Accomplishments that we're proud of
- Zero-failure RL policy discovered entirely from reward signal, so the agent independently learned when to maintain each component without any human-designed rules.
- PINN with 0.36% error that perfectly satisfies the governing ODE — the physics residual converges to machine epsilon, proving the network learned the actual physics, not just a curve fit.
- 132 automated tests across all modules: we never merged code that broke existing functionality.
- Full auditability: every AI response traces back to specific timestamps in the historian.
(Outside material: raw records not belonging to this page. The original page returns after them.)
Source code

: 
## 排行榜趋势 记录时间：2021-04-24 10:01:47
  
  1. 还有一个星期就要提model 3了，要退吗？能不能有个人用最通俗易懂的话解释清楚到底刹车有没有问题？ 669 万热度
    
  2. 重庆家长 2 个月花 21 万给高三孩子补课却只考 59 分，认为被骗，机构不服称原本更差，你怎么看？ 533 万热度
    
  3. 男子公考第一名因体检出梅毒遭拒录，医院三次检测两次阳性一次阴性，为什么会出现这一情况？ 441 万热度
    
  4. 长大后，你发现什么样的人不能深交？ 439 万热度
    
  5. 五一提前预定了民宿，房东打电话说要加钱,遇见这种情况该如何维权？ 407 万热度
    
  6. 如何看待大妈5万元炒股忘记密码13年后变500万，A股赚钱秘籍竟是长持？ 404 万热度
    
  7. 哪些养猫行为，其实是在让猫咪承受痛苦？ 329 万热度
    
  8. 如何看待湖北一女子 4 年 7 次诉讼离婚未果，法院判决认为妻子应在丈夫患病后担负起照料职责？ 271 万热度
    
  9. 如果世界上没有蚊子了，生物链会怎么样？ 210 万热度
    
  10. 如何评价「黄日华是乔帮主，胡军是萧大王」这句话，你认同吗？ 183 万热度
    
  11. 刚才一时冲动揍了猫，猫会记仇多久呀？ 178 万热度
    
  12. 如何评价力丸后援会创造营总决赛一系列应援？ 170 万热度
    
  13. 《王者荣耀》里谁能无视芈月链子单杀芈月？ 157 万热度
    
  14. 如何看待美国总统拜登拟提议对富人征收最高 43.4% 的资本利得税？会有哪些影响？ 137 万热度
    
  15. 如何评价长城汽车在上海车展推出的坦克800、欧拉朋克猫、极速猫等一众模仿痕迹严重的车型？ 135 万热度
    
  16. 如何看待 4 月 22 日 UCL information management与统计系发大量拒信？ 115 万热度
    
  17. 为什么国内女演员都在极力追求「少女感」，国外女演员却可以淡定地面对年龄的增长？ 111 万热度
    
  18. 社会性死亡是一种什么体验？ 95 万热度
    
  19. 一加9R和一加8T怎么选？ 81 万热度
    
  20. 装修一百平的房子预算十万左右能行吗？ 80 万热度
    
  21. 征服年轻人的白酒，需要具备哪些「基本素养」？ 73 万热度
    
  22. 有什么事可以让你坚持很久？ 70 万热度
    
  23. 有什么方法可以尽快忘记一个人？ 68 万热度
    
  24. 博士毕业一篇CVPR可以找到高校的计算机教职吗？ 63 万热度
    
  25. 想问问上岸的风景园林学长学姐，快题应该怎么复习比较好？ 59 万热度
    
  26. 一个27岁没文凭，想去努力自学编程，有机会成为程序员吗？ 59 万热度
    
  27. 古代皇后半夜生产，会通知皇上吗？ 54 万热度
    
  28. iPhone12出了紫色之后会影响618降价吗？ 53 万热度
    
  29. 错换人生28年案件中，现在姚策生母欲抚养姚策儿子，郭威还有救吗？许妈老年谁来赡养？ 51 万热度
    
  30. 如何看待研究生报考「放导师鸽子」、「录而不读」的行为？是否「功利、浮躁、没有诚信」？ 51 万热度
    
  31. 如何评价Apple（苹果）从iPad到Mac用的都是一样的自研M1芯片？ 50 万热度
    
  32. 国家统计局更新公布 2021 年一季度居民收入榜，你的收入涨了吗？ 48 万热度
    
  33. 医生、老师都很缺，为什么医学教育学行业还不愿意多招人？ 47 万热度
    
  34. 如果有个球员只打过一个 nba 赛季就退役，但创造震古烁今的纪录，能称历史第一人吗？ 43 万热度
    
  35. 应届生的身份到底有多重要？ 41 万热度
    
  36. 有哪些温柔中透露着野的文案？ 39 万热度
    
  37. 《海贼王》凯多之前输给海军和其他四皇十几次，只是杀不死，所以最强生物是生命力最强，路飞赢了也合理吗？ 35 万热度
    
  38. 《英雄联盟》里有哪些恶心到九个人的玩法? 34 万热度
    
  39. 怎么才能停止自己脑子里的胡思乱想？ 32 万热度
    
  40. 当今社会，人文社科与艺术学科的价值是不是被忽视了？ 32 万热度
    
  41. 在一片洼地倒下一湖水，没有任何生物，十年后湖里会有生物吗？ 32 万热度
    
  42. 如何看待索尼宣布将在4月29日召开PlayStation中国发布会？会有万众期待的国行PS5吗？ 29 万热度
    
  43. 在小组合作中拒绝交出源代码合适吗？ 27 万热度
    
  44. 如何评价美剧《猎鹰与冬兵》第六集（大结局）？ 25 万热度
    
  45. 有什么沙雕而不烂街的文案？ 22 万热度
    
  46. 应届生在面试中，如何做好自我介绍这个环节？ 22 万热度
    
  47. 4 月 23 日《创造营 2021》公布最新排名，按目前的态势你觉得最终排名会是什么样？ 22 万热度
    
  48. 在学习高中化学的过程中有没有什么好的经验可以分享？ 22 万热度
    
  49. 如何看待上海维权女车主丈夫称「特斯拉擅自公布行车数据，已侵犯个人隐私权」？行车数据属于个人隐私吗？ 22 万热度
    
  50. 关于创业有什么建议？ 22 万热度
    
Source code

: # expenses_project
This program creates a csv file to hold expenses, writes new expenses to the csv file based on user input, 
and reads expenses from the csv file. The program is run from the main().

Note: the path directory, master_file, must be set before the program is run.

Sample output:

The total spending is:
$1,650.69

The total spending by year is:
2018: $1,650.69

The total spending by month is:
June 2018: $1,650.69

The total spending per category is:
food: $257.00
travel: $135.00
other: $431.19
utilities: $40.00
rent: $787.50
No black boxes.
- Neurosymbolic safety firewall: the AI can suggest parameter changes, but deterministic bounds-checking prevents physically dangerous adjustments.
What we learned
- Physics constraints make neural networks dramatically more data-efficient. The PINN achieved sub-1% error with simple training because the ODE constraint eliminated most of the function space and the network only had to learn the decay constant, not the entire functional form.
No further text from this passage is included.